=== Section Start ===

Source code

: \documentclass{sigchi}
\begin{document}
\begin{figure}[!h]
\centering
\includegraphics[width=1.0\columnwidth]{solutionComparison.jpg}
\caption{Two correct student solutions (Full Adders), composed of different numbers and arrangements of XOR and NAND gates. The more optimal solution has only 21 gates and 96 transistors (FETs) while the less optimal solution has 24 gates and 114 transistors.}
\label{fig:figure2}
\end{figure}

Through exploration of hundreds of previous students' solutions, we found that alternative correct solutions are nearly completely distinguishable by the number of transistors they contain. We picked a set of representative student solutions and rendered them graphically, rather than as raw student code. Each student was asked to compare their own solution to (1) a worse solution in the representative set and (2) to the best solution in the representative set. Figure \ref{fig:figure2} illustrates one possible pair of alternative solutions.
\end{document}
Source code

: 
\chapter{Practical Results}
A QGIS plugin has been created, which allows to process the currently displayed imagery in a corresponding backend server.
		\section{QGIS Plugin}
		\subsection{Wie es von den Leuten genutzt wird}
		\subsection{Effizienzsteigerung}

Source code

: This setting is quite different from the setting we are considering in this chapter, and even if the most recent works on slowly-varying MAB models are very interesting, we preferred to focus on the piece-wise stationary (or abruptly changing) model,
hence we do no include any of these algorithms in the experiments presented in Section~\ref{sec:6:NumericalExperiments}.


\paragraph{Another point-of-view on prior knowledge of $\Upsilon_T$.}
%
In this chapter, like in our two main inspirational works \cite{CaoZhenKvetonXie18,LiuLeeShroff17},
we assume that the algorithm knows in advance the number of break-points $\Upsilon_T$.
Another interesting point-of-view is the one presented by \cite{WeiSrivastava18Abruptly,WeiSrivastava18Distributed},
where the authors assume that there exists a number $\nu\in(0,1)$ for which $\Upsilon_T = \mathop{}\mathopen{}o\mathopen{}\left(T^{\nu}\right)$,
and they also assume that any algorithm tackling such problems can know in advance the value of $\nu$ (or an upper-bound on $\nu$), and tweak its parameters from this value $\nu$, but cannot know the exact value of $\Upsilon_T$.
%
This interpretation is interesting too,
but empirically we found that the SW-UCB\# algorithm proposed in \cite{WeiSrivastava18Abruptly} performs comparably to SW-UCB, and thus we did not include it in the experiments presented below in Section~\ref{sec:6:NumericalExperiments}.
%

=== Section End ===

▸ **ASSIGNED TASK**
Every line of the listing above is to be set down again without any change.

▸ **TASK RESPONSE**
Source code

: \documentclass{sigchi}
\begin{document}
\begin{figure}[!h]
\centering
\includegraphics[width=1.0\columnwidth]{solutionComparison.jpg}
\caption{Two correct student solutions (Full Adders), composed of different numbers and arrangements of XOR and NAND gates. The more optimal solution has only 21 gates and 96 transistors (FETs) while the less optimal solution has 24 gates and 114 transistors.}
\label{fig:figure2}
\end{figure}

Through exploration of hundreds of previous students' solutions, we found that alternative correct solutions are nearly completely distinguishable by the number of transistors they contain. We picked a set of representative student solutions and rendered them graphically, rather than as raw student code. Each student was asked to compare their own solution to (1) a worse solution in the representative set and (2) to the best solution in the representative set. Figure \ref{fig:figure2} illustrates one possible pair of alternative solutions.
\end{document}
Source code

: 
\chapter{Practical Results}
A QGIS plugin has been created, which allows to process the currently displayed imagery in a corresponding backend server.
		\section{QGIS Plugin}
		\subsection{Wie es von den Leuten genutzt wird}
		\subsection{Effizienzsteigerung}

Source code

: This setting is quite different from the setting we are considering in this chapter, and even if the most recent works on slowly-varying MAB models are very interesting, we preferred to focus on the piece-wise stationary (or abruptly changing) model,
hence we do no include any of these algorithms in the experiments presented in Section~\ref{sec:6:NumericalExperiments}.


\paragraph{Another point-of-view on prior knowledge of $\Upsilon_T$.}
%
In this chapter, like in our two main inspirational works \cite{CaoZhenKvetonXie18,LiuLeeShroff17},
we assume that the algorithm knows in advance the number of break-points $\Upsilon_T$.
Another interesting point-of-view is the one presented by \cite{WeiSrivastava18Abruptly,WeiSrivastava18Distributed},
where the authors assume that there exists a number $\nu\in(0,1)$ for which $\Upsilon_T = \mathop{}\mathopen{}o\mathopen{}\left(T^{\nu}\right)$,
and they also assume that any algorithm tackling such problems can know in advance the value of $\nu$ (or an upper-bound on $\nu$), and tweak its parameters from this value $\nu$, but cannot know the exact value of $\Upsilon_T$.
%
This interpretation is interesting too,
but empirically we found that the SW-UCB\# algorithm proposed in \cite{WeiSrivastava18Abruptly} performs comparably to SW-UCB, and thus we did not include it in the experiments presented below in Section~\ref{sec:6:NumericalExperiments}.
%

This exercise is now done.